Not Fitting in at the Bookstore—And What It Taught Me About Who I Am as a Writer

I love used bookstores. Most of my ever-growing library comes either from online discounters or used bookstores. Even so, with all that love (I can spend hours wandering in a single, skinny store in a low-rent shopping center), I still always have the hardest time at used bookstores. The stuff I’m looking for to fill in gaps in my collections… Well, I never know where to look for it.

Is Vonnegut going to be with the sci-fi books or with classics? Sure, I can find Heinlein with sci-fi, but not so much Bradbury. He might be in with literary collections or classics, but seldom sci-fi, even though that was his bread and butter.

And let’s talk about more contemporary writers like Gaiman. The man writes the heck out of fantasy, but good luck finding his books anywhere other than general fiction or literary.

And when I’m trying to fill in Hammett and Chandler, do I look under mysteries with Sue Grafton, et al, or do I hope for the best in classics, or just go straight to the desk and ask for the rare book room even though I’m not looking for the pricey versions, just beat-up paperback reprints?

Does anybody else have this problem?

I posted these words the other day on my social media feeds mainly just venting after going to visit a new used bookstore (Did I mention how much I love used bookstores yet? Because I really do. I can spend hours there in spite of my issue mentioned above.)

Only the idea wormed its way into my brain and grabbed hold of my thoughts and wouldn’t let go. And it got me thinking about how that same issue related to who I am as a writer. Sure, I write genres, from action and adventure to sci-fi and horror (but no epic fantasy, sorry, not my bag), but I’ve never felt defined by those genres any more than I have by my content. And trust me, my content has varied from super heroes to monsters to hard-boiled gumshoes to planetary adventurers.

What Publishers Want

Publishers and readers look for categories, and not just any categories, but easy to define divisions. Those are easy to sell. A reader wants a mystery for the beach this summer, and bang, a clerk can walk said reader to the mystery section where he or she can be inundated by racks and racks of books by pretty much the same 100 authors. A reader wants a new urban fantasy, and poof, there’s a section for that, not to be confused with either sci-fi or mystery, or even epic fantasy. It’s quick, it’s easy, and it’s basic marketing.

It gets even quicker, easier, and more marketable with series. Publishers love series. Readers love series. Both love them because it means they don’t have to think about what to read next. They don’t have to experiment with authors outside their “I know and love him or her” list unless it’s a strong recommendation by a friend. Series make money for that very reason. Series make careers for that very reason. And smart writers (unlike me) know how to take advantage of that market for series books.

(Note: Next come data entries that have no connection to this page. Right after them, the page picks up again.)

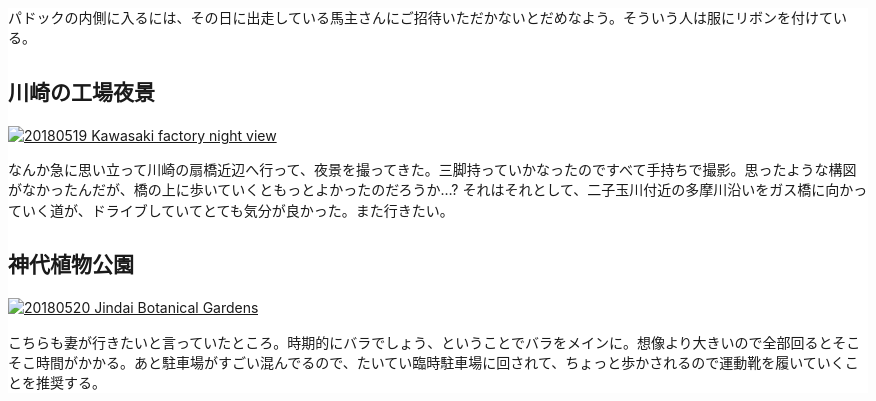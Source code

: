 パドックの内側に入るには、その日に出走している馬主さんにご招待いただかないとだめなよう。そういう人は服にリボンを付けている。

## 川崎の工場夜景

<a data-flickr-embed="true"  href="https://www.flickr.com/photos/nobu666/albums/72157694375321372" title="20180519 Kawasaki factory night view"><img src="https://farm2.staticflickr.com/1752/42457226412_d5541b6ab0_b.jpg" width="1024" height="683" alt="20180519 Kawasaki factory night view"></a><script async src="//embedr.flickr.com/assets/client-code.js" charset="utf-8"></script>

なんか急に思い立って川崎の扇橋近辺へ行って、夜景を撮ってきた。三脚持っていかなったのですべて手持ちで撮影。思ったような構図がなかったんだが、橋の上に歩いていくともっとよかったのだろうか…? それはそれとして、二子玉川付近の多摩川沿いをガス橋に向かっていく道が、ドライブしていてとても気分が良かった。また行きたい。

## 神代植物公園

<a data-flickr-embed="true"  href="https://www.flickr.com/photos/nobu666/albums/72157696950793434" title="20180520 Jindai Botanical Gardens"><img src="https://farm2.staticflickr.com/1754/41786295044_06566f75a4_b.jpg" width="1024" height="683" alt="20180520 Jindai Botanical Gardens"></a><script async src="//embedr.flickr.com/assets/client-code.js" charset="utf-8"></script>

こちらも妻が行きたいと言っていたところ。時期的にバラでしょう、ということでバラをメインに。想像より大きいので全部回るとそこそこ時間がかかる。あと駐車場がすごい混んでるので、たいてい臨時駐車場に回されて、ちょっと歩かされるので運動靴を履いていくことを推奨する。
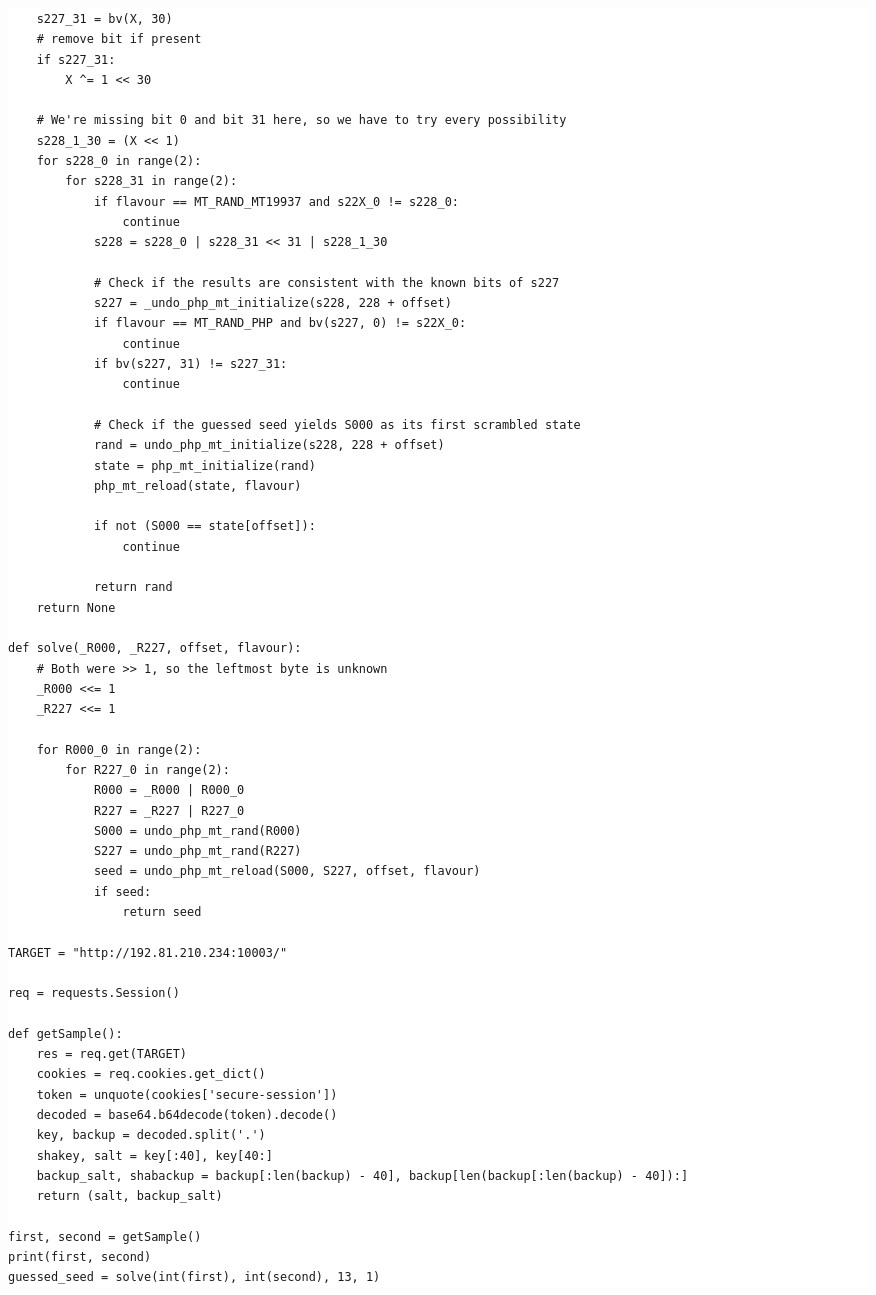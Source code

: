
 ```
    s227_31 = bv(X, 30)
    # remove bit if present
    if s227_31:
        X ^= 1 << 30

    # We're missing bit 0 and bit 31 here, so we have to try every possibility
    s228_1_30 = (X << 1)
    for s228_0 in range(2):
        for s228_31 in range(2):
            if flavour == MT_RAND_MT19937 and s22X_0 != s228_0:
                continue
            s228 = s228_0 | s228_31 << 31 | s228_1_30

            # Check if the results are consistent with the known bits of s227
            s227 = _undo_php_mt_initialize(s228, 228 + offset)
            if flavour == MT_RAND_PHP and bv(s227, 0) != s22X_0:
                continue
            if bv(s227, 31) != s227_31:
                continue
            
            # Check if the guessed seed yields S000 as its first scrambled state
            rand = undo_php_mt_initialize(s228, 228 + offset)
            state = php_mt_initialize(rand)
            php_mt_reload(state, flavour)
            
            if not (S000 == state[offset]):
                continue
            
            return rand
    return None

def solve(_R000, _R227, offset, flavour):
    # Both were >> 1, so the leftmost byte is unknown
    _R000 <<= 1
    _R227 <<= 1
    
    for R000_0 in range(2):
        for R227_0 in range(2):
            R000 = _R000 | R000_0
            R227 = _R227 | R227_0
            S000 = undo_php_mt_rand(R000)
            S227 = undo_php_mt_rand(R227)
            seed = undo_php_mt_reload(S000, S227, offset, flavour)
            if seed:
                return seed

TARGET = "http://192.81.210.234:10003/"

req = requests.Session()

def getSample():
    res = req.get(TARGET)
    cookies = req.cookies.get_dict()
    token = unquote(cookies['secure-session'])
    decoded = base64.b64decode(token).decode()
    key, backup = decoded.split('.')
    shakey, salt = key[:40], key[40:]
    backup_salt, shabackup = backup[:len(backup) - 40], backup[len(backup[:len(backup) - 40]):]
    return (salt, backup_salt)

first, second = getSample()
print(first, second)
guessed_seed = solve(int(first), int(second), 13, 1)
```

You see, I have learned that the publishing world is a lot like that used bookstore I love to visit. It continues to work because it is built on categories that make people’s choices for them. If you like ___________ then you’ll also like ___________. Don’t feel bad if there’s not a new book by ___________ yet, just read this similar book by ___________ and you’ll be fine.

The Spanner in the Works

I can’t write like that. Hell, I can’t even read like that. I love the authors I love because their works are so vastly different from each another. There are worlds between Bradbury’s Dandelion Wine and R is for Rocket. Vonnegut only wrote one Player Piano, only one Sirens of Titan, and both of those are on the other side of Crazytown from God Bless You, Mr. Rosewater and Slaughterhouse Five. Even Heinlein, while staying firmly inside the structure and settings of sci-fi, ranged from one end to the other with his diverse styles than covered the gamut from Starship Troopers to Job to For Us the Living to Stranger in a Strange Land and I Will Fear No Evil. I’ll have to acquiesce to the standard with Hammett and Chandler, but even those two diverged from their “series” from time to time.